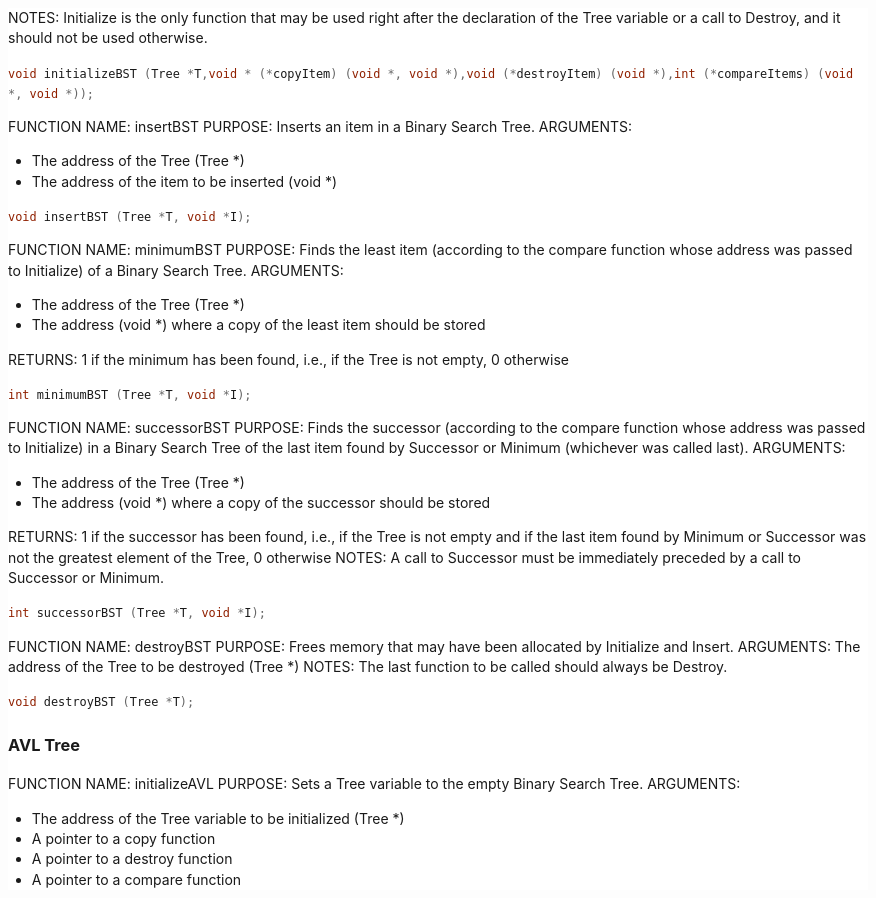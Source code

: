  NOTES: Initialize is the only function that may be used right after the declaration of the Tree variable or a call to Destroy, and it should not be used otherwise.
```c
void initializeBST (Tree *T,void * (*copyItem) (void *, void *),void (*destroyItem) (void *),int (*compareItems) (void *, void *));
```

  FUNCTION NAME: insertBST
  PURPOSE: Inserts an item in a Binary Search Tree.
  ARGUMENTS:
  - The address of the Tree (Tree *)
  - The address of the item to be inserted (void *)
```c
void insertBST (Tree *T, void *I);
```

  FUNCTION NAME: minimumBST
  PURPOSE: Finds the least item (according to the compare function whose address was passed to Initialize) of a Binary Search Tree.
  ARGUMENTS:
  - The address of the Tree (Tree *)
 - The address (void *) where a copy of the least item should be stored 
 
  RETURNS: 1 if the minimum has been found, i.e., if the Tree is not empty, 0 otherwise
```c
int minimumBST (Tree *T, void *I);
```

  FUNCTION NAME: successorBST
  PURPOSE: Finds the successor (according to the compare function whose address was passed to Initialize) in a Binary Search Tree of the last item found by Successor or Minimum (whichever was called last).
  ARGUMENTS:
  - The address of the Tree (Tree *)
 - The address (void *) where a copy of the successor should be stored 
 
  RETURNS: 1 if the successor has been found, i.e., if the Tree is not empty and if the last item found by Minimum or Successor was not the greatest element of the Tree, 0 otherwise
  NOTES: A call to Successor must be immediately preceded by a call to Successor or Minimum.
```c
int successorBST (Tree *T, void *I);
```


  FUNCTION NAME: destroyBST
  PURPOSE: Frees memory that may have been allocated by Initialize and Insert.
  ARGUMENTS: The address of the Tree to be destroyed (Tree *) 
  NOTES: The last function to be called should always be Destroy. 
```c
void destroyBST (Tree *T);
```


### AVL Tree

  FUNCTION NAME: initializeAVL
  PURPOSE: Sets a Tree variable to the empty Binary Search Tree.
  ARGUMENTS:
  - The address of the Tree variable to be initialized (Tree *) 
 - A pointer to a copy function
 - A pointer to a destroy function
 - A pointer to a compare function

**What the task asks**
Set down exactly the lines from the one that contains "ARGUMENTS: The address" to the final line above, both included, and nothing more.

**Output of the exercise**
  ARGUMENTS: The address of the Tree to be destroyed (Tree *) 
  NOTES: The last function to be called should always be Destroy. 
```c
void destroyBST (Tree *T);
```


### AVL Tree

  FUNCTION NAME: initializeAVL
  PURPOSE: Sets a Tree variable to the empty Binary Search Tree.
  ARGUMENTS:
  - The address of the Tree variable to be initialized (Tree *) 
 - A pointer to a copy function
 - A pointer to a destroy function
 - A pointer to a compare function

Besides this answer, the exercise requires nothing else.